From the December 1935 issue of The Christian Science Journal


Consecrated Christian Scientists should be awake to the claims of the pernicious argument which mortal mind calls fatalism, because of the persistence of the suggestion that fate and chance play an important part in the everyday life of human beings. The belief that God knows aught of evil, or that He permits His children to be affected by it, is early learned to be false in the study of Christian Science. God knows no evil, and because of His omnipotence there is no power nor capacity for knowing it. Evil exists only as a false claim, and the belief that one's days are numbered or that chance may bring one at some unexpected time pain, disaster, or some other evil in spite of anything that he can do about it, is utterly false and foundationless.

Because of the insistence of the suggestion to the contrary, however, it behooves earnest Christian Scientists to "stand porter at the door of thought" (Science and Health, p. 392). General mortal thought has adopted the belief that we are living in an age of violence; that we are constantly subject to uncontrolled evil forces; and that we can do nothing but resign ourselves to a fate which may ultimately await us. But Christian Science shows this belief to be without foundation in Truth, for the truth is that man's welfare and destiny are in the hands of Almighty God, infinite good. Mrs. Eddy writes in Science and Health (p. 353): "We must give up the spectral at all points. We must not continue to admit the somethingness of superstition, but we must yield up all belief in it and be wise.
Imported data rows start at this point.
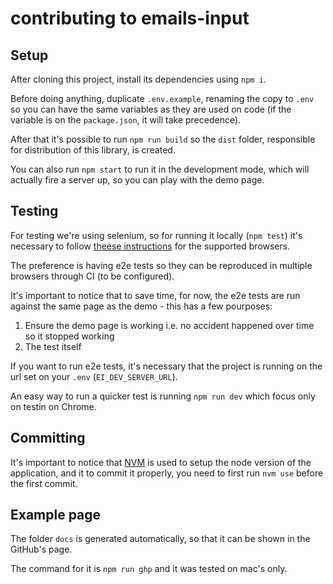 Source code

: # contributing to emails-input

## Setup

After cloning this project, install its dependencies using `npm i`.

Before doing anything, duplicate `.env.example`, renaming the copy to `.env` so you can have the same variables as they are used on code (if the variable is on the `package.json`, it will take precedence).

After that it's possible to run `npm run build` so the `dist` folder, responsible for distribution of this library, is created.

You can also run `npm start` to run it in the development mode, which will actually fire a server up, so you can play with the demo page.

## Testing

For testing we're using selenium, so for running it locally (`npm test`) it's necessary to follow [theese instructions](https://www.npmjs.com/package/selenium-webdriver) for the supported browsers.

The preference is having e2e tests so they can be reproduced in multiple browsers through CI (to be configured).

It's important to notice that to save time, for now, the e2e tests are run against the same page as the demo - this has a few pourposes:

1. Ensure the demo page is working i.e. no accident happened over time so it stopped working
1. The test itself

If you want to run e2e tests, it's necessary that the project is running on the url set on your `.env` (`EI_DEV_SERVER_URL`).

An easy way to run a quicker test is running `npm run dev` which focus only on testin on Chrome.

## Committing

It's important to notice that [NVM](https://github.com/nvm-sh/nvm) is used to setup the node version of the application, and it to commit it properly, you need to first run `nvm use` before the first commit.

## Example page

The folder `docs` is generated automatically, so that it can be shown in the GitHub's page.

The command for it is `npm run ghp` and it was tested on mac's only.
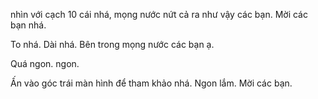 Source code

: nhìn với cạch 10 cái nhá, mọng nước nứt cả ra như vậy các bạn. Mời các bạn nhá.

To nhá. Dài nhá.
Bên trong mọng nước các bạn ạ.


Quá ngon. ngon.

Ấn vào góc trái màn hình để tham khảo nhá. Ngon lắm. Mời các bạn. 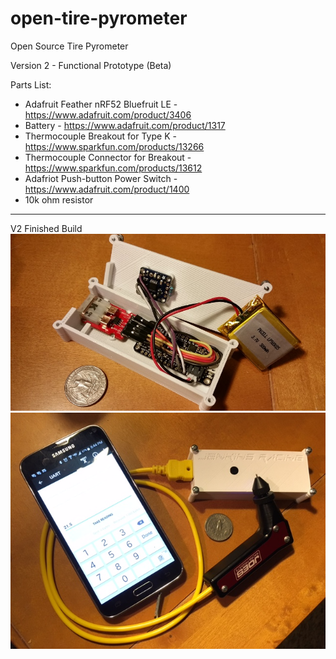 # open-tire-pyrometer
Open Source Tire Pyrometer  
  
Version 2 - Functional Prototype (Beta) 
  
Parts List:  
* Adafruit Feather nRF52 Bluefruit LE - https://www.adafruit.com/product/3406  
* Battery - https://www.adafruit.com/product/1317  
* Thermocouple Breakout for Type K - https://www.sparkfun.com/products/13266  
* Thermocouple Connector for Breakout - https://www.sparkfun.com/products/13612  
* Adafriot Push-button Power Switch - https://www.adafruit.com/product/1400
* 10k ohm resistor
  
---
V2 Finished Build
![Open Tire Pyrometer](resources/OTirePyro1.jpg?raw=true "Open Tire Pyrometer")
![Open Tire Pyrometer](resources/OTirePyro2.jpg?raw=true "Open Tire Pyrometer")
When we learn that error is not real, we shall be ready for progress, 'forgetting those things which are behind.'" The work, therefore, that we as Christian Scientists have before us, is to stop admitting the somethingness of superstition, and to realize the allness of God, good, and the consequent nothingness of evil.
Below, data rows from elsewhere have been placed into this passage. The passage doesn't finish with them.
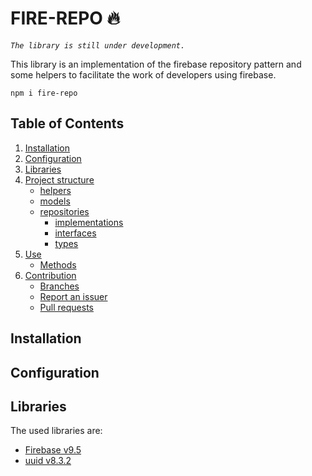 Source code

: # FIRE-REPO 🔥

_`The library is still under development.`_

This library is an implementation of the firebase repository pattern and some helpers to facilitate the work of developers using firebase.

`npm i fire-repo`

## Table of Contents

1. [Installation](#installation)
2. [Configuration](#configuration)
3. [Libraries](#libraries)
4. [Project structure](#project-structure)
   - [helpers](#helpers)
   - [models](#models)
   - [repositories](#repositories)
     - [implementations](#implementations)
     - [interfaces](#interfaces)
     - [types](#types)
5. [Use](#use)
   - [Methods](#methods)
6. [Contribution](#contribution)
   - [Branches](#branches)
   - [Report an issuer](#report-un-issuer)
   - [Pull requests](#pull-requests)

## Installation

## Configuration

## Libraries

The used libraries are:

- [Firebase v9.5](https://www.npmjs.com/package/firebase/v/9.5.0)
- [uuid v8.3.2](https://www.npmjs.com/package/uuid/v/8.3.2)
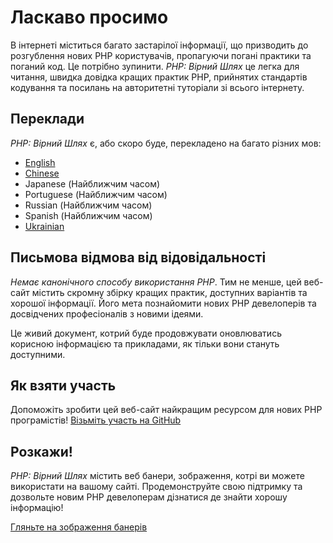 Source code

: # Ласкаво просимо

В інтернеті міститься багато застарілої інформації, що призводить до розгублення нових PHP користувачів, пропагуючи погані практики та поганий код. Це потрібно зупинити. _PHP: Вірний Шлях_ це легка для читання, швидка довідка кращих практик PHP, прийнятих стандартів кодування та посилань на авторитетні туторіали зі всього інтернету.

## Переклади

_PHP: Вірний Шлях_ є, або скоро буде, перекладено на багато різних мов:

* [English](http://www.phptherightway.com)
* [Chinese](http://wulijun.github.com/php-the-right-way)
* Japanese (Найближчим часом)
* Portuguese (Найближчим часом)
* Russian (Найближчим часом)
* Spanish (Найближчим часом)
* [Ukrainian](http://iflista.github.com/php-the-right-way)

## Письмова відмова від відовідальності

_Немає канонічного способу використання PHP_. Тим не менше, цей веб-сайт містить скромну збірку кращих практик, доступних варіантів та хорошої інформації. Його мета познайомити нових PHP девелоперів та досвідчених професіоналів з новими ідеями.

Це живий документ, котрий буде продовжувати оновлюватись корисною інформацією та прикладами, як тільки вони стануть доступними.

## Як взяти участь

Допоможіть зробити цей веб-сайт найкращим ресурсом для нових PHP програмістів! [Візьміть участь на GitHub][1]

## Розкажи!

_PHP: Вірний Шлях_ містить веб банери, зображення, котрі ви можете використати на вашому сайті. Продемонструйте свою підтримку та дозвольте новим PHP девелоперам дізнатися де знайти хорошу інформацію!

[Гляньте на зображення банерів][2]

[1]: https://github.com/codeguy/php-the-right-way/tree/gh-pages
[2]: /banners.html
As Christian Scientists we should daily know that all that is real is already established in Mind, and that our days are governed by divine, unerring intelligence and not by chance or uncertainty. We have a right to know that our days afford constant opportunity to bless and to be blessed; that nothing can come to us but that which God sends, nor anything proceed from us but that which is the reflection of God. As a result of such knowing, our days will be constant unfoldments of good, and there will be no accidents, nor inharmonies of any kind, included in them. They will be peaceful, happy days, as God ordains that they should be.